The College Bureaucracy: How Education Forgot the Students and Became A Business By Devon DB

Students attend college to pursue their interests, broaden their intellectual horizons and make headway toward a career. While this is made difficult due to the amount of debt that many must saddle in order to earn a degree, there is also another, much stealthier problem as well: the college bureaucracy.

University bureaucracies absorb large amounts of funding and undermine the alleged goal of college, which is to provide an education. But they also signal something more sinister: the neo-liberalization of education, now viewed as a business.

The rise in college bureaucracy is nothing new, and has been noted for quite some time. Ralph Reiland wrote in 1996 in the National Review that “over the past two decades, the number of college and university faculty has increased by 30 per cent and the number of non-faculty jobs on campus has more than doubled.” And Benjamin Ginsberg, in his 2011 book The Fall of the Faculty: The Rise of the All-Administrative University and Why It Matters provides more recent numbers, noting that from 1985 to 2005 the number of “administrators rocketed by 85 percent and their attendant staff by a whopping 240 percent.”

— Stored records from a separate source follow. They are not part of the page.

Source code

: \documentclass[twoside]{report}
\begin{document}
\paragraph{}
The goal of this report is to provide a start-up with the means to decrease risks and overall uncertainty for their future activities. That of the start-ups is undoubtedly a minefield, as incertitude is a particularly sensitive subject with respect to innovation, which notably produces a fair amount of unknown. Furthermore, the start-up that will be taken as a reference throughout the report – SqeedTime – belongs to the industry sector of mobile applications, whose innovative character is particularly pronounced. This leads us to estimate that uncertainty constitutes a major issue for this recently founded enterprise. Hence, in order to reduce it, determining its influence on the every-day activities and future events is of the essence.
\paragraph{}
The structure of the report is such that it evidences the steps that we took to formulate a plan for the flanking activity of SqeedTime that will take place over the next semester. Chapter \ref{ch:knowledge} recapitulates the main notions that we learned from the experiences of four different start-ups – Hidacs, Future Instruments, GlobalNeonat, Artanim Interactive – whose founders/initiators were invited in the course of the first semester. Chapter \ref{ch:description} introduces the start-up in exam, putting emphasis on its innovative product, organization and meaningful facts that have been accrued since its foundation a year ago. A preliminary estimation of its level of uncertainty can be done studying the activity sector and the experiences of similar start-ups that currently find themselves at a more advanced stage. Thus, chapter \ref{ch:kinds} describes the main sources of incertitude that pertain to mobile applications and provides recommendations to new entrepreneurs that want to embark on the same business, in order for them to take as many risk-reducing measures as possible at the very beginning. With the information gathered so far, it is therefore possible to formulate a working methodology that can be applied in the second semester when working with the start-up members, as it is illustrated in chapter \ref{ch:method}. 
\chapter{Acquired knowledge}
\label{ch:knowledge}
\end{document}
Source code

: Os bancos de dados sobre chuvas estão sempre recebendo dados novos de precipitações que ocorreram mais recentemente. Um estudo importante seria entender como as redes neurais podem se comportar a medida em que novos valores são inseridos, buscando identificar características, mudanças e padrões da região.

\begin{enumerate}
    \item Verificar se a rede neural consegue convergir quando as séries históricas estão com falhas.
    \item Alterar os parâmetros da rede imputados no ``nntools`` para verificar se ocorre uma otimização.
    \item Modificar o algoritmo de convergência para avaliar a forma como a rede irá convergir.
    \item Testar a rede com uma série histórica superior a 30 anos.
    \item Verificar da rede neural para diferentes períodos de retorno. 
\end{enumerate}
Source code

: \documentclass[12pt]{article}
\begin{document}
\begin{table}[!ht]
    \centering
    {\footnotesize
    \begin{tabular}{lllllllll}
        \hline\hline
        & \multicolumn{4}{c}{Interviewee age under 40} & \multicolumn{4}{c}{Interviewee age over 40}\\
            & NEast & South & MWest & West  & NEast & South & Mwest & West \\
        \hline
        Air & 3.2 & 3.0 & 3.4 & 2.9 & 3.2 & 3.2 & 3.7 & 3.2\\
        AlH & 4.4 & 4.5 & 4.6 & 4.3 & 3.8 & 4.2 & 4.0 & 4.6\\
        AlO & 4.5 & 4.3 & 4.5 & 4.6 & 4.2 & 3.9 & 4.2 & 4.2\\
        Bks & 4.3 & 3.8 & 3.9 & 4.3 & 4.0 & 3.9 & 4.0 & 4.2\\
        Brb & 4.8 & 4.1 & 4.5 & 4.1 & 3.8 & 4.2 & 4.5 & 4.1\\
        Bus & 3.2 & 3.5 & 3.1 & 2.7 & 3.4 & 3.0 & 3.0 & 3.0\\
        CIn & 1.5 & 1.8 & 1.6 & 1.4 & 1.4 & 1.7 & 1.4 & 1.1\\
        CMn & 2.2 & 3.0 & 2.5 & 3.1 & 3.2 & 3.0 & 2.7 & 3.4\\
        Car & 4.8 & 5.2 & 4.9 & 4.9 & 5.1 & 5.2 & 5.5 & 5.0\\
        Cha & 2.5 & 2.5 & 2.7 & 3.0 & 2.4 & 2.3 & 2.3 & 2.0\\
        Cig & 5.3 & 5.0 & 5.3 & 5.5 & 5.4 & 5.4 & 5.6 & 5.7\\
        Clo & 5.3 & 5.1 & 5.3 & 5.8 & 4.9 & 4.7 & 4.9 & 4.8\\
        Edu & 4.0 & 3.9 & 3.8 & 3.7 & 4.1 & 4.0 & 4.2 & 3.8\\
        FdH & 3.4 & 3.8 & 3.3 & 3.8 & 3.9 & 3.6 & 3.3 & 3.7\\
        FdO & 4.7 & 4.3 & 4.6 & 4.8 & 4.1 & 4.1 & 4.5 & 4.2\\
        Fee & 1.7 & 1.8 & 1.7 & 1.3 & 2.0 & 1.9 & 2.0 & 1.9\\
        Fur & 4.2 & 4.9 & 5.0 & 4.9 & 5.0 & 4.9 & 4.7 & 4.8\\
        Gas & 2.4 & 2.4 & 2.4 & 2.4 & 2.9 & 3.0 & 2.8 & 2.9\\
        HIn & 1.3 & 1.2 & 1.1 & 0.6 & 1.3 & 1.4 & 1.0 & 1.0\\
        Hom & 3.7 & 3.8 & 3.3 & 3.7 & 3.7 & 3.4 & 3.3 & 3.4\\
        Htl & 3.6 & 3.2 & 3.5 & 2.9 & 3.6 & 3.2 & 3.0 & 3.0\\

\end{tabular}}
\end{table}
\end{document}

All of which begs the question: what is it exactly that these college bureaucrats do? Universities wouldn’t spend precious funds hiring them for no reason, yet much of the time there isn’t even enough work to keep all the bureaucrats busy. As a result, many have been charged with creating tradition committees, whose goal it is to instill “pride in the university for the campus community as well as for extended university community members through preservation and resurrection of time-honored traditions.”